• _Task_
Please give back, word for word, each line from the start of the entries through the one in which "County, North Carolina|50678|52.17%|50.49%|" is found.

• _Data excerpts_

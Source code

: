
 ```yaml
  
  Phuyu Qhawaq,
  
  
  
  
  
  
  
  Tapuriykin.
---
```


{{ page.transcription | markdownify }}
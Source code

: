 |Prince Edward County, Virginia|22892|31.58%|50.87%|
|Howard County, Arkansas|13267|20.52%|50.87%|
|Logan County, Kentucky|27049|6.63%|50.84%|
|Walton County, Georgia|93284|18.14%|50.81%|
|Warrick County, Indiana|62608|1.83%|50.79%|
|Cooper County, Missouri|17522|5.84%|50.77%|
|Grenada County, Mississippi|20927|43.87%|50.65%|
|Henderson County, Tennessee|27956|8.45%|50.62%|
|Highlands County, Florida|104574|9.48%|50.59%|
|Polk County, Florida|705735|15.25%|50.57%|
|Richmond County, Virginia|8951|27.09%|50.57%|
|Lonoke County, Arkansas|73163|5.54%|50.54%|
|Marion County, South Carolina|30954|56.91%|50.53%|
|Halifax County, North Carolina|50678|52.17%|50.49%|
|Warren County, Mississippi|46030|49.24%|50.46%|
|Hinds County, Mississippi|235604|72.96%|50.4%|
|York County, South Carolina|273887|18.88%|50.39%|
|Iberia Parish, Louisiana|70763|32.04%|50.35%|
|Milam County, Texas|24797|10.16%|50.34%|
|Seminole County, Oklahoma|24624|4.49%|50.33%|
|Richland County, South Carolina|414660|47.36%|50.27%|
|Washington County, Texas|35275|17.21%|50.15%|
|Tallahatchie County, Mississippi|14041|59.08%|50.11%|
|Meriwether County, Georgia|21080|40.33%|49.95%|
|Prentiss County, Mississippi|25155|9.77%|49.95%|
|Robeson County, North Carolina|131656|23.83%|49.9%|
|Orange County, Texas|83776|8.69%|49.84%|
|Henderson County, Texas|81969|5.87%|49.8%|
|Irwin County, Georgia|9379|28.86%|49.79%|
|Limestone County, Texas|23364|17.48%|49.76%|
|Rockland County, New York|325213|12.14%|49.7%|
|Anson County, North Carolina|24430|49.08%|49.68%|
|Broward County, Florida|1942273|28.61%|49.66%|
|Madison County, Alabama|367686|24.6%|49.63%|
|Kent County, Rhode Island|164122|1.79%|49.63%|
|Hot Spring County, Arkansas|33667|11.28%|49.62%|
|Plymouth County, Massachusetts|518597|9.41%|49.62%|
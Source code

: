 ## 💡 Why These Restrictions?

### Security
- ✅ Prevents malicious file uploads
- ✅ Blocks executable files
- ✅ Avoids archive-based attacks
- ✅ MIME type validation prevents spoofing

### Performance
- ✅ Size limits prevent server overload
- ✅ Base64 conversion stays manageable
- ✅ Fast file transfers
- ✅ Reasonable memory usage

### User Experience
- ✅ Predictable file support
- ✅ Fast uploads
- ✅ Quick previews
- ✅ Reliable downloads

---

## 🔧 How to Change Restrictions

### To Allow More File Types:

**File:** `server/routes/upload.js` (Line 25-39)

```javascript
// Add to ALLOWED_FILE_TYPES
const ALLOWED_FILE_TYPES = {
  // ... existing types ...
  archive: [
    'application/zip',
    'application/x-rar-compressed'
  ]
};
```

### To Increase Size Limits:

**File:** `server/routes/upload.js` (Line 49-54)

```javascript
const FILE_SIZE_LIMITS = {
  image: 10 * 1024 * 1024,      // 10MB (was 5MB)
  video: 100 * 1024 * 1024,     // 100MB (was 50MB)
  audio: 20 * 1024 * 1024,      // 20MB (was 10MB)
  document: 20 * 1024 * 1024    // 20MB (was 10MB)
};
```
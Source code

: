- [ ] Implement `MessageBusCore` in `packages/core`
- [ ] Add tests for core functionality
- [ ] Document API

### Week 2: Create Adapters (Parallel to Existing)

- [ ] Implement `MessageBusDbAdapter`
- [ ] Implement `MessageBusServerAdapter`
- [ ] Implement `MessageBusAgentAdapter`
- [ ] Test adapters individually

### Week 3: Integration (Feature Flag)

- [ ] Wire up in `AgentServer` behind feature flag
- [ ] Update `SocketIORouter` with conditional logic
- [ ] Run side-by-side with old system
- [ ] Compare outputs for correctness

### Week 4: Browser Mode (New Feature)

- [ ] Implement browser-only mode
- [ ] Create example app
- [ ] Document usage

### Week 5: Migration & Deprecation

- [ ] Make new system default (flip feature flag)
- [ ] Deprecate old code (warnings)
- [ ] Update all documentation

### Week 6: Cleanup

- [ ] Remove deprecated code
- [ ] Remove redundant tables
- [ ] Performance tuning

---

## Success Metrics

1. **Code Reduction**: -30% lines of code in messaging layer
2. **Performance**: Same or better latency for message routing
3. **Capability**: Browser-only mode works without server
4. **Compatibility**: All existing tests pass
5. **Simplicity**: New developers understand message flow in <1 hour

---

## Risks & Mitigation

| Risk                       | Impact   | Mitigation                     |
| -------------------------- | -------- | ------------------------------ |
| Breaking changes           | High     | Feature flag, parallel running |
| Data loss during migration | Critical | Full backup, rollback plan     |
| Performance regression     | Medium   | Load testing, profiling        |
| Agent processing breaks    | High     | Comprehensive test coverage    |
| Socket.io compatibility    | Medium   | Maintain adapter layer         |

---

• _Response to this exercise_
Source code

:
 ```yaml
  
  Phuyu Qhawaq,
  
  
  
  
  
  
  
  Tapuriykin.
---
```


{{ page.transcription | markdownify }}
Source code

: |Prince Edward County, Virginia|22892|31.58%|50.87%|
|Howard County, Arkansas|13267|20.52%|50.87%|
|Logan County, Kentucky|27049|6.63%|50.84%|
|Walton County, Georgia|93284|18.14%|50.81%|
|Warrick County, Indiana|62608|1.83%|50.79%|
|Cooper County, Missouri|17522|5.84%|50.77%|
|Grenada County, Mississippi|20927|43.87%|50.65%|
|Henderson County, Tennessee|27956|8.45%|50.62%|
|Highlands County, Florida|104574|9.48%|50.59%|
|Polk County, Florida|705735|15.25%|50.57%|
|Richmond County, Virginia|8951|27.09%|50.57%|
|Lonoke County, Arkansas|73163|5.54%|50.54%|
|Marion County, South Carolina|30954|56.91%|50.53%|
|Halifax County, North Carolina|50678|52.17%|50.49%|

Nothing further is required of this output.